Personal information
- Born: July 11, 1896 Ann Arbor, Michigan, U.S.
- Died: June 4, 1983 (aged 86) Bruce, Michigan, U.S.
- Listed height: 5 ft 9 in (1.75 m)
- Listed weight: 186 lb (84 kg)

Career information
- High school: Detroit (MI) Central
- College: Detroit

Career history
- Detroit Heralds (1920); Detroit Tigers (1921); Royal Oak Merchants (1922);

Career statistics
- Games played: 5
- Games started: 2
- Touchdowns: 2
- Stats at Pro Football Reference

= Eddie Moegle =

American football player (1896–1983)

Edgar Louis Moegle (July 11, 1896 – June 4, 1983) was an American football player. After serving in World War I, he played halfback for the University of Detroit in 1919 and for the Detroit Heralds and Detroit Tigers during the first and second regular seasons of the National Football League (NFL). He scored the first touchdown in the Heralds' first game of the first NFL season.

==Early life==
Moegle was born in Ann Arbor, Michigan, in 1896. During World War I, he served two years in the U.S. Army, enlisting in April 1917 and serving until May 1919.

Moegle played college football at halfback position for the University of Detroit during the 1919 college football season. He scored the game-winning touchdown in Detroit's 16–13 victory over Georgetown on October 26, 1919.

==Professional football==
In 1920, he played professional football for the Detroit Heralds during the first NFL regular season. The Heralds opened their season with a game against the Cleveland Panthers, played at Navin Field on October 10, 1920. The Heralds won by a 40–14 score, and Moegle, the Heralds' starting right halfback, scored the team's first touchdown.

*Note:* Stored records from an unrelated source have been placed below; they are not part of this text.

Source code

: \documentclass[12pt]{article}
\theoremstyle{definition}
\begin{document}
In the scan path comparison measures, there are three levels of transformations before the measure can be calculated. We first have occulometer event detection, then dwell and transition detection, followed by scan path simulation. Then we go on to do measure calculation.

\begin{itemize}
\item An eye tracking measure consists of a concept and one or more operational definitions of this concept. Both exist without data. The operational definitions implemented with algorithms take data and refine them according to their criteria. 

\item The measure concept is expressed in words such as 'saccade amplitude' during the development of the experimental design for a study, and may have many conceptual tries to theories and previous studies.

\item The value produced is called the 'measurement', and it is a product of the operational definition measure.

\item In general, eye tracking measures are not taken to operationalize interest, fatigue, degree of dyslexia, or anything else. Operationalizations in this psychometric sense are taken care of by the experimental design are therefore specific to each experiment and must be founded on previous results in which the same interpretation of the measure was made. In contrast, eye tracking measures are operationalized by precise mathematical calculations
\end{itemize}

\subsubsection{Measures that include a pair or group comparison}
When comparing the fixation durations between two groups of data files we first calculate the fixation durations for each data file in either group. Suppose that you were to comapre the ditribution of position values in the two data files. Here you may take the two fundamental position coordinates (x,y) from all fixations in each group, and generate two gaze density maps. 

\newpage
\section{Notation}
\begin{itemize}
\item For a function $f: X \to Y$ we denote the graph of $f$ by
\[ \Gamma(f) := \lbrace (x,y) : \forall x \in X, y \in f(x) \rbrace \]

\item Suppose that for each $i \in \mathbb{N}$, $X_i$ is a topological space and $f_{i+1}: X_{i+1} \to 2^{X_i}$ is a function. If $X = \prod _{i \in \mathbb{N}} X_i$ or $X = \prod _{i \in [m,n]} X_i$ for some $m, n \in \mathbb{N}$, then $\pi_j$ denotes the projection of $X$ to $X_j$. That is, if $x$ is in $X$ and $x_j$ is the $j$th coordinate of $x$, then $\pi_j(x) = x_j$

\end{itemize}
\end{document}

Later in the 1920 season, Moegle became the head coach, and left halfback, of the Detroit Maroons, a competing professional football team in Detroit. On December 5, 1920, the Maroons and Heralds played for the city championship. With Moegle playing at the left halfback position, the teams played to a 7–7 tie.

During the 1921 NFL season, Moegle played for the Detroit Tigers.

==Family and later years==
At the time of the 1920 U.S. Census in January 1920, Moegle was living in Detroit with his mother, Elizabeth, and was employed as a clerk in the post office.

After retiring from football, Moegle worked as a bank clerk and lived in Royal Oak, Michigan. In his later years, he lived in Armada, Michigan, though he died at Bruce, Michigan, in 1983. He was buried at the Romeo Cemetery in Romeo, Michigan.